Stored data:
*** Block opens ***
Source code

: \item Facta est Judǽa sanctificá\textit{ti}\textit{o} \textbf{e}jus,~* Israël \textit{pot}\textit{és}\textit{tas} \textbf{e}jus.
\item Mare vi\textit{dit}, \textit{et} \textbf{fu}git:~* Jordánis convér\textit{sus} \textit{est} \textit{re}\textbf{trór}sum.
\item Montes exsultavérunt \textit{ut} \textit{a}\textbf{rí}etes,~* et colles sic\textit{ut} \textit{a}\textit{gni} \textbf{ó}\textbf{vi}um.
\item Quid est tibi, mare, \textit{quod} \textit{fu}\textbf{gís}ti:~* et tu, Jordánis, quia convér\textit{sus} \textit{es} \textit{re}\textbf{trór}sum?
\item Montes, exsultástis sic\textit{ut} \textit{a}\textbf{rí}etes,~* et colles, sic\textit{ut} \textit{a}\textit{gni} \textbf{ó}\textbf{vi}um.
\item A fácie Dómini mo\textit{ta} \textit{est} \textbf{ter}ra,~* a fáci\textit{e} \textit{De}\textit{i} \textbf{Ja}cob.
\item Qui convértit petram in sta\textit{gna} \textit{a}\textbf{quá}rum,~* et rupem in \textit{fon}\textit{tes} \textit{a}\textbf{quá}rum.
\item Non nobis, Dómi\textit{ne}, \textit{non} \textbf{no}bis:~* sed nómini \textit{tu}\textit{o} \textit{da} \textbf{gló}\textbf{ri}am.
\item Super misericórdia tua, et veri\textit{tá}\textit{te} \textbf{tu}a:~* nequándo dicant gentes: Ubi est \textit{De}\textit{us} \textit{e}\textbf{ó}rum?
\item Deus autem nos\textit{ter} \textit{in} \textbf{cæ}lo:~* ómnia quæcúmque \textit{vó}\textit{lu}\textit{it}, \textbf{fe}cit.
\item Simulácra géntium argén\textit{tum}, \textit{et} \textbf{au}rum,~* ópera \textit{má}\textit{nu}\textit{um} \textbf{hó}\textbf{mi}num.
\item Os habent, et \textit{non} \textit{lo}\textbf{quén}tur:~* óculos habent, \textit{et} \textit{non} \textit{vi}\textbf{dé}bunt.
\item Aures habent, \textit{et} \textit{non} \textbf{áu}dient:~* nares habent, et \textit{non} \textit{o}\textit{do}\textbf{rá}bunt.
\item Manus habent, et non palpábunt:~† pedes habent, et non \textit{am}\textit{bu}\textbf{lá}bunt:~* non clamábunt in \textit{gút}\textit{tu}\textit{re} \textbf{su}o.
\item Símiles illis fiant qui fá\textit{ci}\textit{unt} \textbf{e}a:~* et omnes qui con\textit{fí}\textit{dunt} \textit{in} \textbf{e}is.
*** Block closes ***
*** Block opens ***
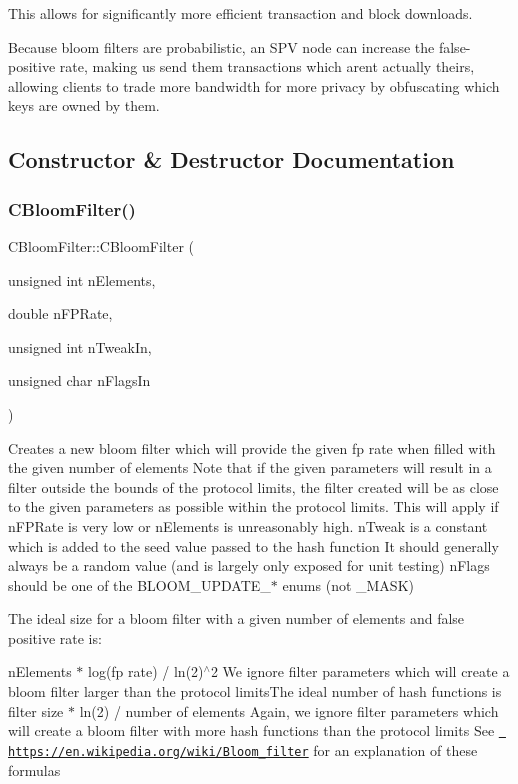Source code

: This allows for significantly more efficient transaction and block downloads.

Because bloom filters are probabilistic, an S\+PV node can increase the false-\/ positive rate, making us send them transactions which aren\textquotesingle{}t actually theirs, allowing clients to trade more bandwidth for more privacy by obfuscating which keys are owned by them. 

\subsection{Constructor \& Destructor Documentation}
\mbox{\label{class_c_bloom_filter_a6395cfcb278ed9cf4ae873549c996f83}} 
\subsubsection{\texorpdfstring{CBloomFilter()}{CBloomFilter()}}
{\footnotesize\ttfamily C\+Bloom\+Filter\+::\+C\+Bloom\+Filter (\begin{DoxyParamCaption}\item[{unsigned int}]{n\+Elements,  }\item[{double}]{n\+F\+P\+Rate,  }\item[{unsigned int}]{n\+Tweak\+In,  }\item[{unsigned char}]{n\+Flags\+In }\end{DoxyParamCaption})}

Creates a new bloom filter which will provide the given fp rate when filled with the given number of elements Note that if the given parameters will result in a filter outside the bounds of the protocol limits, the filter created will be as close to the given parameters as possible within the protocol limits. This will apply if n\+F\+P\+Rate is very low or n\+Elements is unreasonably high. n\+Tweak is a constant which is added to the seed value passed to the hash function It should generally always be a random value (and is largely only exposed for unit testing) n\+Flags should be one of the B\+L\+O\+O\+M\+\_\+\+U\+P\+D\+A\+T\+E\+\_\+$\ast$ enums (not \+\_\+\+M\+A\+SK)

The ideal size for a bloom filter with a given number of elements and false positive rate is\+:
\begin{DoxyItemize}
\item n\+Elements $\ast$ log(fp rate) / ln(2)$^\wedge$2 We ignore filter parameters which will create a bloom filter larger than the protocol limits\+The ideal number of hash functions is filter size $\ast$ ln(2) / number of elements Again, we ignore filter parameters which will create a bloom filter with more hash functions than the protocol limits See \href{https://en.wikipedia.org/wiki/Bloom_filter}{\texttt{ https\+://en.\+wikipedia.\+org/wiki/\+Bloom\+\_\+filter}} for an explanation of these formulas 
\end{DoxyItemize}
*** Block closes ***
Find and copy each line of the data where "etes" is present.

\item Montes exsultavérunt \textit{ut} \textit{a}\textbf{rí}etes,~* et colles sic\textit{ut} \textit{a}\textit{gni} \textbf{ó}\textbf{vi}um.
\item Montes, exsultástis sic\textit{ut} \textit{a}\textbf{rí}etes,~* et colles, sic\textit{ut} \textit{a}\textit{gni} \textbf{ó}\textbf{vi}um.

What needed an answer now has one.